# [WHAT NEEDS TO BE DONE]
From the listing below, set down exactly the lines between the one holding "- Multiple Tools" and the one holding "- **Email:** asashik01@gmail.com", inclusive. No other line is wanted.

# [SUPPLIED DATA]
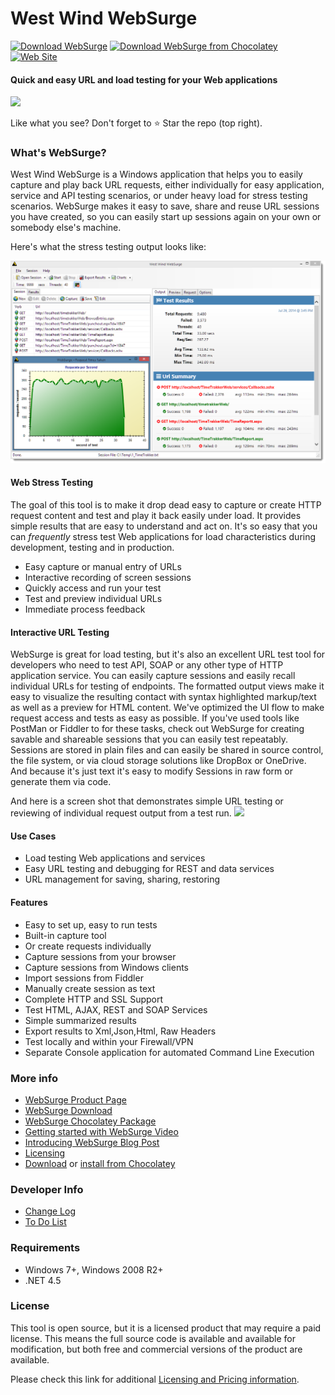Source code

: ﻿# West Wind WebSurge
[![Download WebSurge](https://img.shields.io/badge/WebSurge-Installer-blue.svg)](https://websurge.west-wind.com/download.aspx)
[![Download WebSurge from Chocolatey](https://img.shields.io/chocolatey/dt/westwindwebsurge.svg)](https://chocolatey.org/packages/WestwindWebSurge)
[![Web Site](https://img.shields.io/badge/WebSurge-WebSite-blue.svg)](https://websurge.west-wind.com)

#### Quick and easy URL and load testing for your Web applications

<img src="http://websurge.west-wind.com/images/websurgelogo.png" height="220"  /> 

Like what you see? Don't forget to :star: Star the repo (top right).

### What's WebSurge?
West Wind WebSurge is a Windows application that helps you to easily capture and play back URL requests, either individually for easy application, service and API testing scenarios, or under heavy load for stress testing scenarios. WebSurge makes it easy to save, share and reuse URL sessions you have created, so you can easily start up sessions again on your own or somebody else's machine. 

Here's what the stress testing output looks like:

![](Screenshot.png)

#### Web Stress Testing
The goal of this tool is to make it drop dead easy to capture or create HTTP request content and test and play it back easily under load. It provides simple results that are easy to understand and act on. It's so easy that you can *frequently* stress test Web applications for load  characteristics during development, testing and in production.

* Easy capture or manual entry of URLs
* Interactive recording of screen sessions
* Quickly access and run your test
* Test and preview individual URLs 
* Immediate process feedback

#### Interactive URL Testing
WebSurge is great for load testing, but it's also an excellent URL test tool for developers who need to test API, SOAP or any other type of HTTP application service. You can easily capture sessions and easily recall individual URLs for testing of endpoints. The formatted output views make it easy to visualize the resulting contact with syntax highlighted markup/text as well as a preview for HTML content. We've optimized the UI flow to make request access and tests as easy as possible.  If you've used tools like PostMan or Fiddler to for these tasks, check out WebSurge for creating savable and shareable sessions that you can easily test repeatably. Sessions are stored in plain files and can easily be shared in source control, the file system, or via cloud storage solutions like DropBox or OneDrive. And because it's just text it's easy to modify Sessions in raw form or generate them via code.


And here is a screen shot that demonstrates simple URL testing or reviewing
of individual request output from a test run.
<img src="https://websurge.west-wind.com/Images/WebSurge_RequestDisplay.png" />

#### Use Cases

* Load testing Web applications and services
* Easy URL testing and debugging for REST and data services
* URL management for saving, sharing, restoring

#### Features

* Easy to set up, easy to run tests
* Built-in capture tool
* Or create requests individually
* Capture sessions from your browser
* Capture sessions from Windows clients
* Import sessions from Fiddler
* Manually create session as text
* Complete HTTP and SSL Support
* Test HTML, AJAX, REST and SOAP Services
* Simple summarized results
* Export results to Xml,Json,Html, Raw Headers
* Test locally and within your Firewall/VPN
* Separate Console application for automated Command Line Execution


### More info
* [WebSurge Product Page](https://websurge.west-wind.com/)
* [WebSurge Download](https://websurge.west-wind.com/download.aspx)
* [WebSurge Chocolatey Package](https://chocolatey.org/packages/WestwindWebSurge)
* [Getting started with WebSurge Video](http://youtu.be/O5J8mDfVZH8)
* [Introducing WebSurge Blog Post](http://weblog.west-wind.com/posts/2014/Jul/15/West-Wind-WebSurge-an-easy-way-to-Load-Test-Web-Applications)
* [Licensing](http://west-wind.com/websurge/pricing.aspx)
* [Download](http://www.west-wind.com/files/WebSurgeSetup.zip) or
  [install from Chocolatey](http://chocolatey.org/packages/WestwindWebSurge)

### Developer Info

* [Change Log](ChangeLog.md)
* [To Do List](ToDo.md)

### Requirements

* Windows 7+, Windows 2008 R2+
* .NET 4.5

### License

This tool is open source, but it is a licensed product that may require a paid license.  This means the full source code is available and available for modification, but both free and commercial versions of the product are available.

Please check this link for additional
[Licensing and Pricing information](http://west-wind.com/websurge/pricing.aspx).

--

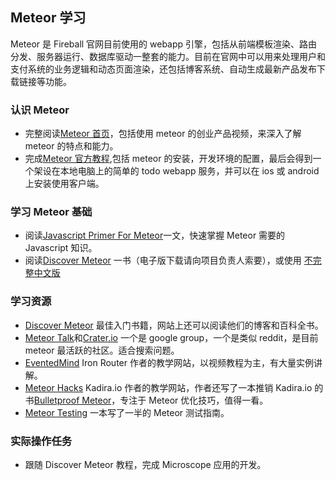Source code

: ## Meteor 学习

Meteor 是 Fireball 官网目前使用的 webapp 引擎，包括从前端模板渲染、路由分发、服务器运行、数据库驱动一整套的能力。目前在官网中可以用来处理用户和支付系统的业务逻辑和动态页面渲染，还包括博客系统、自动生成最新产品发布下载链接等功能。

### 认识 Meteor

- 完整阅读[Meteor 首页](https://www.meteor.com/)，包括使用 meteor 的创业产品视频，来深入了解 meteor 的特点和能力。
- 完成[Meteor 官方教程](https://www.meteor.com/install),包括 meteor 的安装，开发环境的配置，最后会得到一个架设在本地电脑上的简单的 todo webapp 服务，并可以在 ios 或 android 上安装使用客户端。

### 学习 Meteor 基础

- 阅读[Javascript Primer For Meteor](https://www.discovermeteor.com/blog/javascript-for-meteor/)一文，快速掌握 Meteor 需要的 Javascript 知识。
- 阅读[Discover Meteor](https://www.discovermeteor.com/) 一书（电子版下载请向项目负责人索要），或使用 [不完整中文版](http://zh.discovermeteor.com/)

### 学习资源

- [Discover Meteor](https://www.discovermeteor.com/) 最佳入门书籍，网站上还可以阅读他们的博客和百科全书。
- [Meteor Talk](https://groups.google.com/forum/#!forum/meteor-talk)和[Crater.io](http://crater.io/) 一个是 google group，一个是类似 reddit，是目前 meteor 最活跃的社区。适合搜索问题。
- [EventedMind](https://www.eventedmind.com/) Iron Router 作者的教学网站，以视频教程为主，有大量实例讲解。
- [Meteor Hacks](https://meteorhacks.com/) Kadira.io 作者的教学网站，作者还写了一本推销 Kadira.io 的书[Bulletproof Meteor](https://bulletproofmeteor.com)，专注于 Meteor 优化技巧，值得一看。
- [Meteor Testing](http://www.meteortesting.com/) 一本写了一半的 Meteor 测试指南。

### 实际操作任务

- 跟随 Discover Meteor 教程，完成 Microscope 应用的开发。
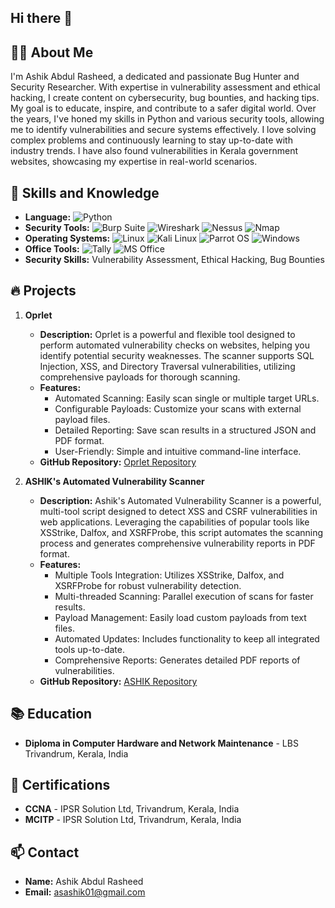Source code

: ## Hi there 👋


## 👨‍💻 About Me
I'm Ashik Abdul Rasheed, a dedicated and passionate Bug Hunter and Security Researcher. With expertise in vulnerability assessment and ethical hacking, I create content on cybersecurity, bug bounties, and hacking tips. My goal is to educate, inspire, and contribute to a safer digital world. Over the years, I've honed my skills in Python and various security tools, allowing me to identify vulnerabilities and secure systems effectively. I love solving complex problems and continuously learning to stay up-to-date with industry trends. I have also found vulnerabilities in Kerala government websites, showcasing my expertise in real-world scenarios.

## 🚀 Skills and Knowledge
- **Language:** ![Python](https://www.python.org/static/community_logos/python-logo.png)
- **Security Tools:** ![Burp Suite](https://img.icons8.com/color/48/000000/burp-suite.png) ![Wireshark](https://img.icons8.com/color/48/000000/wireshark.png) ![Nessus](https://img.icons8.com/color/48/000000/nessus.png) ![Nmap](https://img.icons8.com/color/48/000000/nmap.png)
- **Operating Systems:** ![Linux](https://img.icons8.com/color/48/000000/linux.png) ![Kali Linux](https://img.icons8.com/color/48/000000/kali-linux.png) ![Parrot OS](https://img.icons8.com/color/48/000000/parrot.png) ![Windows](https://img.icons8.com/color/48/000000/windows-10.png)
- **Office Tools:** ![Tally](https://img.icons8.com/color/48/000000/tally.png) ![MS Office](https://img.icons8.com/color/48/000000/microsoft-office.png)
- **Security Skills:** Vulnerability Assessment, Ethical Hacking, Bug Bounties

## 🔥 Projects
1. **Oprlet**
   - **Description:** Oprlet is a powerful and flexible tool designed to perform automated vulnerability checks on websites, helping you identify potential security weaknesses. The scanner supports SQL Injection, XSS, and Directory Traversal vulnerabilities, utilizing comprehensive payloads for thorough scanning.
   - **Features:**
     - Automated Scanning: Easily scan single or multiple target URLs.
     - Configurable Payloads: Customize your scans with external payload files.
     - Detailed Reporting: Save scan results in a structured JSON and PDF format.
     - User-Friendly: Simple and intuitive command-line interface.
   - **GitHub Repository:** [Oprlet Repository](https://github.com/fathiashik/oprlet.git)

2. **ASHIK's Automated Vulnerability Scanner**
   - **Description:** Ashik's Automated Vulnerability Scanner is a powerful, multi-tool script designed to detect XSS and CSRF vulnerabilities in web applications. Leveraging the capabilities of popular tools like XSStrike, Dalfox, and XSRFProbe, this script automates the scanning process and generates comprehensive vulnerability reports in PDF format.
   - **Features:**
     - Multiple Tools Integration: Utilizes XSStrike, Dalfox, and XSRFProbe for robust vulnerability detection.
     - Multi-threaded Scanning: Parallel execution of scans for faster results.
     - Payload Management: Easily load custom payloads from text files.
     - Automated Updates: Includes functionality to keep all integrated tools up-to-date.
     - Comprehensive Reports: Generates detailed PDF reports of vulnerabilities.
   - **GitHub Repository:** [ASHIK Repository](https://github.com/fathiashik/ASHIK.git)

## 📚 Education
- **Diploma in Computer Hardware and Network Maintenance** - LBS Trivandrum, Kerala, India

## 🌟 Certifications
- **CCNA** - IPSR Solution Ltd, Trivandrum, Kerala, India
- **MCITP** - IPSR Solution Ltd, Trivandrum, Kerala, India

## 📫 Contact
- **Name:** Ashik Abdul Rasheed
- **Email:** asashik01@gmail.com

# [ANSWER BOX]
     - Multiple Tools Integration: Utilizes XSStrike, Dalfox, and XSRFProbe for robust vulnerability detection.
     - Multi-threaded Scanning: Parallel execution of scans for faster results.
     - Payload Management: Easily load custom payloads from text files.
     - Automated Updates: Includes functionality to keep all integrated tools up-to-date.
     - Comprehensive Reports: Generates detailed PDF reports of vulnerabilities.
   - **GitHub Repository:** [ASHIK Repository](https://github.com/fathiashik/ASHIK.git)

## 📚 Education
- **Diploma in Computer Hardware and Network Maintenance** - LBS Trivandrum, Kerala, India

## 🌟 Certifications
- **CCNA** - IPSR Solution Ltd, Trivandrum, Kerala, India
- **MCITP** - IPSR Solution Ltd, Trivandrum, Kerala, India

## 📫 Contact
- **Name:** Ashik Abdul Rasheed
- **Email:** asashik01@gmail.com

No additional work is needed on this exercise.